Coronavirus : le confinement des Français ne rejouit pas non plus le commerce en ligne

Coronavirus : le confinement des Français ne rejouit pas non plus le commerce en ligne

Malgré des Français confinés à domicile sur fond d’épidémie de coronavirus, tous les sites de commerce en ligne ne profitent pas d’un engouement. Pour certains, c’est même l’inverse qui se produit.

“Cette période est négative pour tous les acteurs ou presque”, indique Marc Lolivier, délégué général de la Fevad (Fédération du e-commerce et de la vente à distance), pour résumer la situation actuellement traversée par le commerce en ligne. Selon une étude menée pour mesurer l’impact de la crise sanitaire, seulement 18 % des acteurs ont vu leurs ventes progresser. Trois quarts des sites de commerce en ligne accusent une baisse de leur activité depuis le 15 mars et ne seraient ainsi pas mieux lotis que les magasins physiques qui ont dû fermer. Pour une bonne partie, les ventes ont chuté de plus de 50 %. D’où l’obligation pour certains de recourir au chômage partiel.

Plusieurs raisons à cela. Il y a tout d’abord le fait que les Français ont revu leurs priorités d’achat, à savoir s’alimenter, travailler, assurer l’éducation des enfants et se divertir pour mieux traverser le confinement, aussi bien dans les magasins physiques que sur Internet. Pour la décoration de la maison ou la mode, ça attendra. Pour certains, comme les enseignes vendant de l’informatique, il y a un bond, mais qui sera ponctuel. La Fevad souligne que l’alimentaire en ligne ne présente que 6 % des ventes, mais seulement 1,2 % de la livraison à domicile. Le créneau profite surtout aux géants de la distribution, mais concerne aussi quelques pure players positionnés sur le bio. “Les Français n’achètent en ce moment que ce dont ils ont besoin”, résume Marc Lolivier.

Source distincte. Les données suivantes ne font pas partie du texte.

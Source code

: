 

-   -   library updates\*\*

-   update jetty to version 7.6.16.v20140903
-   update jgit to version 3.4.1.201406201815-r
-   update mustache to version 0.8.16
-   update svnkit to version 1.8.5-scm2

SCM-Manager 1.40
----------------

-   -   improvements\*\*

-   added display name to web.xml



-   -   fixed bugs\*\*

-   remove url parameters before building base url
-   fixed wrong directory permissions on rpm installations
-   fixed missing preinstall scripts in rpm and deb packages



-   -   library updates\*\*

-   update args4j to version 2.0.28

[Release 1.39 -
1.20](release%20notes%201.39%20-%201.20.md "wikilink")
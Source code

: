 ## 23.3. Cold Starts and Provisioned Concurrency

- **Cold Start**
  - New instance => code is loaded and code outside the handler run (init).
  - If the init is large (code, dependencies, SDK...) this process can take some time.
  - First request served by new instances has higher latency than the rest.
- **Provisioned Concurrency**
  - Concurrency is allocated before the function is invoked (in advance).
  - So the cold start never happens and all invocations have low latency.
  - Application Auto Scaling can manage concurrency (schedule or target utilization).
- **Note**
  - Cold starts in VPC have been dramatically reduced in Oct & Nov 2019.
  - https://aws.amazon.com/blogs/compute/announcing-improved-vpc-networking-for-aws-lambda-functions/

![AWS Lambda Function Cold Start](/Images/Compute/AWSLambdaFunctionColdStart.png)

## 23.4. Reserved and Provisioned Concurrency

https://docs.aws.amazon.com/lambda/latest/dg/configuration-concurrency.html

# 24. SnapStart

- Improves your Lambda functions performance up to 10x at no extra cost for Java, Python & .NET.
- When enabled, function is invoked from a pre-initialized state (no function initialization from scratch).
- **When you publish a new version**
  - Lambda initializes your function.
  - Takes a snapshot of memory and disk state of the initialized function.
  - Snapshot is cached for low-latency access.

Viennent ensuite les délais de livraison allongés dans 86 % des cas avec le fonctionnement dégradé pour certains réseaux de distribution ou tout simplement à l’arrêt pour d’autres. Ils peuvent passer de un à deux jours, à une ou deux semaines. La gratuité proposée par une partie des sites de vente en ligne ne permet pas de compenser la désagrément, pas assez en tout cas pour inciter les clients à dégainer la carte bancaire.